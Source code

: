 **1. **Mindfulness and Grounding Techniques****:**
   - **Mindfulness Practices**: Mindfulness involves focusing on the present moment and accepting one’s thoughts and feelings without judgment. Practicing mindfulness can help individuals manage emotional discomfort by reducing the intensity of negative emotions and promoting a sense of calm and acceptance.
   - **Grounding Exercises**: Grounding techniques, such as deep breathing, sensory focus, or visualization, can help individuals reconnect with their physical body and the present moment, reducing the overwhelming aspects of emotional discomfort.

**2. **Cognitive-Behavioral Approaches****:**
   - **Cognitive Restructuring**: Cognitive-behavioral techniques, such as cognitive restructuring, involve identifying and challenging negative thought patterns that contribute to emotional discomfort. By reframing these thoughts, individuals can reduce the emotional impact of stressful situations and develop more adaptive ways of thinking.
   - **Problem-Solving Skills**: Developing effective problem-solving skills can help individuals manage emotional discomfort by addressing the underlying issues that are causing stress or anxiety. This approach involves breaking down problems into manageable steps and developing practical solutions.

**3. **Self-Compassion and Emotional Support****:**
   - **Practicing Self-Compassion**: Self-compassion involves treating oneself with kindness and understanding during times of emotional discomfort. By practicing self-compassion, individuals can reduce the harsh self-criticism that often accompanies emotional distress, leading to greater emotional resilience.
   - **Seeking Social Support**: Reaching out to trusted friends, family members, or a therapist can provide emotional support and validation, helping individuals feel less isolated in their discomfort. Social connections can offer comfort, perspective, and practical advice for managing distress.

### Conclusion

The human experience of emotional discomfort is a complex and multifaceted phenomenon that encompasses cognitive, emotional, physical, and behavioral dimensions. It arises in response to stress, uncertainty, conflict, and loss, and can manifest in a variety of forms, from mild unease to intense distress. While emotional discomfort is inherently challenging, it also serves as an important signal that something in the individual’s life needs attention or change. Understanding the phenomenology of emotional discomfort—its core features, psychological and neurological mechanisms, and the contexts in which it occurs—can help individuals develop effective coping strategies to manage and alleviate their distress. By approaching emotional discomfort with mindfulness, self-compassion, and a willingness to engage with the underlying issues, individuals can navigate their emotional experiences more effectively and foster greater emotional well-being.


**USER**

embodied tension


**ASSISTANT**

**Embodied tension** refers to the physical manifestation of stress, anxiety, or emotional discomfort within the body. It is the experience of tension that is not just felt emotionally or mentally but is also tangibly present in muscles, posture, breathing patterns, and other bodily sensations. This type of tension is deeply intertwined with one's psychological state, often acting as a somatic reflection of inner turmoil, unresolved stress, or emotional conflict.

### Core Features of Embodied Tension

******************************

→ DIRECTIONS FOR THIS TASK: In the answer, the lines from the first line of the data above through the line containing "### Conclusion" must appear exactly as written, with nothing else.

→ EXERCISE SOLUTION:
Source code

: **1. **Mindfulness and Grounding Techniques****:**
   - **Mindfulness Practices**: Mindfulness involves focusing on the present moment and accepting one’s thoughts and feelings without judgment. Practicing mindfulness can help individuals manage emotional discomfort by reducing the intensity of negative emotions and promoting a sense of calm and acceptance.
   - **Grounding Exercises**: Grounding techniques, such as deep breathing, sensory focus, or visualization, can help individuals reconnect with their physical body and the present moment, reducing the overwhelming aspects of emotional discomfort.

**2. **Cognitive-Behavioral Approaches****:**
   - **Cognitive Restructuring**: Cognitive-behavioral techniques, such as cognitive restructuring, involve identifying and challenging negative thought patterns that contribute to emotional discomfort. By reframing these thoughts, individuals can reduce the emotional impact of stressful situations and develop more adaptive ways of thinking.
   - **Problem-Solving Skills**: Developing effective problem-solving skills can help individuals manage emotional discomfort by addressing the underlying issues that are causing stress or anxiety. This approach involves breaking down problems into manageable steps and developing practical solutions.

**3. **Self-Compassion and Emotional Support****:**
   - **Practicing Self-Compassion**: Self-compassion involves treating oneself with kindness and understanding during times of emotional discomfort. By practicing self-compassion, individuals can reduce the harsh self-criticism that often accompanies emotional distress, leading to greater emotional resilience.
   - **Seeking Social Support**: Reaching out to trusted friends, family members, or a therapist can provide emotional support and validation, helping individuals feel less isolated in their discomfort. Social connections can offer comfort, perspective, and practical advice for managing distress.

### Conclusion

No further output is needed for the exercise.